ASSAULT SECOND HAS A PERPETRATOR-VICTIM-AGE-DIFFERENCE” ELEMENT; THE PEOPLE FAILED TO PROVE DEFENDANT’S AGE WITH ADMISSIBLE EVIDENCE; CONVICTION REVERSED (FIRST DEPT).
The First Department, reversing defendant’s attempted assault conviction, which has an “victim-perpetrator age-difference” element, determined the age of the defendant was not proven with admissible evidence:
… [T]he second-degree assault conviction based on the victim and defendant’s respective ages was against the weight of the evidence because the People did not meet their burden to adduce adequate admissible evidence to establish defendant’s age (see Penal Law § 120.05[12] …).

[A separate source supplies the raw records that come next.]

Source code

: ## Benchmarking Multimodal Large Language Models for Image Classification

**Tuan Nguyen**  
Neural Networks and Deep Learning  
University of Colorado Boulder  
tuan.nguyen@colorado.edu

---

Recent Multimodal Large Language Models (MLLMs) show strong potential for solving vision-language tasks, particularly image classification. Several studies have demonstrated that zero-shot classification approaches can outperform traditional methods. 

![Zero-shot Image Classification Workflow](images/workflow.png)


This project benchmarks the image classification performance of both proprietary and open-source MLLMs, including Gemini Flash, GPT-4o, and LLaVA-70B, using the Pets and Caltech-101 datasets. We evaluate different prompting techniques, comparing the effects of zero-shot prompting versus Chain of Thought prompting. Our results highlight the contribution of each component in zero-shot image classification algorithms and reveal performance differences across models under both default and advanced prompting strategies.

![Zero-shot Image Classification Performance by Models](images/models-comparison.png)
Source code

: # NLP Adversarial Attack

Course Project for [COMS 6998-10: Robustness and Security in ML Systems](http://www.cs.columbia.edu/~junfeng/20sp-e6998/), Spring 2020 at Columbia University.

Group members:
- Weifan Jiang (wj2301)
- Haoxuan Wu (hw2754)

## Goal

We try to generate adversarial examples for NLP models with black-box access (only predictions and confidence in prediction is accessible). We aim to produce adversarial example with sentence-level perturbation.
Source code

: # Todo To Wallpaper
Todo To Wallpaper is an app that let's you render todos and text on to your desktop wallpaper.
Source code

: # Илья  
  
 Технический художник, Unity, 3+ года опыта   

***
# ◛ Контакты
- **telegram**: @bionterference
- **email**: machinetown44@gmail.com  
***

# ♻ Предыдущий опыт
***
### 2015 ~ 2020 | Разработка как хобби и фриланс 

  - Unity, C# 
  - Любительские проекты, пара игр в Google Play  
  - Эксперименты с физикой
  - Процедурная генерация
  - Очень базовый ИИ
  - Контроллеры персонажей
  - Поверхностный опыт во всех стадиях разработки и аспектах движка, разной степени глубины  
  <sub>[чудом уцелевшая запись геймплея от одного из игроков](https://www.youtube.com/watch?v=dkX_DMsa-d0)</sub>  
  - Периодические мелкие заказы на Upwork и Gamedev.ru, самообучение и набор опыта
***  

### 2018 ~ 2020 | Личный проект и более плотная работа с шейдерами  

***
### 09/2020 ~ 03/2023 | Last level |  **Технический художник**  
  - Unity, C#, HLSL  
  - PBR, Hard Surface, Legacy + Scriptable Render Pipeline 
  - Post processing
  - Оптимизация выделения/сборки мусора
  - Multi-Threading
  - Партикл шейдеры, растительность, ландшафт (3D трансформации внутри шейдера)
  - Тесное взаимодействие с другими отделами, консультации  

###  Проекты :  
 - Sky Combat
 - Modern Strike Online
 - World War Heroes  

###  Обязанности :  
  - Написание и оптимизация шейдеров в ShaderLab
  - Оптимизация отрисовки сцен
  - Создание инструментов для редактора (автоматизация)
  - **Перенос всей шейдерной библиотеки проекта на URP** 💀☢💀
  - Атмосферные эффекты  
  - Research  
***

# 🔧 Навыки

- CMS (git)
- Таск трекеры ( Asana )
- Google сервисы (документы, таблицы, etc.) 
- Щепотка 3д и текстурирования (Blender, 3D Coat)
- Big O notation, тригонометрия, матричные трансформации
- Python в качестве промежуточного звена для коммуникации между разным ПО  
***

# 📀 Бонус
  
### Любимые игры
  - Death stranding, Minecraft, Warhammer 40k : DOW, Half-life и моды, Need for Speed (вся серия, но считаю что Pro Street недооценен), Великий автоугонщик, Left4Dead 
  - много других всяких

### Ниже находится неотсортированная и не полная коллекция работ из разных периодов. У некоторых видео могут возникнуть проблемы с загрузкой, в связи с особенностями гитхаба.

The only evidence offered by the People was the testimony of the arresting officer’s partner, who stated that while “assisting with the arrest,” he learned defendant’s date of birth without explaining whether he acquired the information from questioning defendant, from a fellow officer or from some document or report (see People v Justice, 99 AD3d 1213, 1214 [4th Dept 2012], lv denied 20 NY3d 1012 [2013] [insufficient evidence of the defendant’s age where a police officer generally testified that he learned the defendant’s birthday “during the course of his investigation,” and the People failed to establish that the testimony was admissible under some exception to the hearsay rule]). People v McVay, 2026 NY Slip Op 03887, First Dept 6-18-26
Practice Point: Here the defendant’s age was an element of the crime and the People failed to prove it with admissible evidence. The conviction was therefore reversed.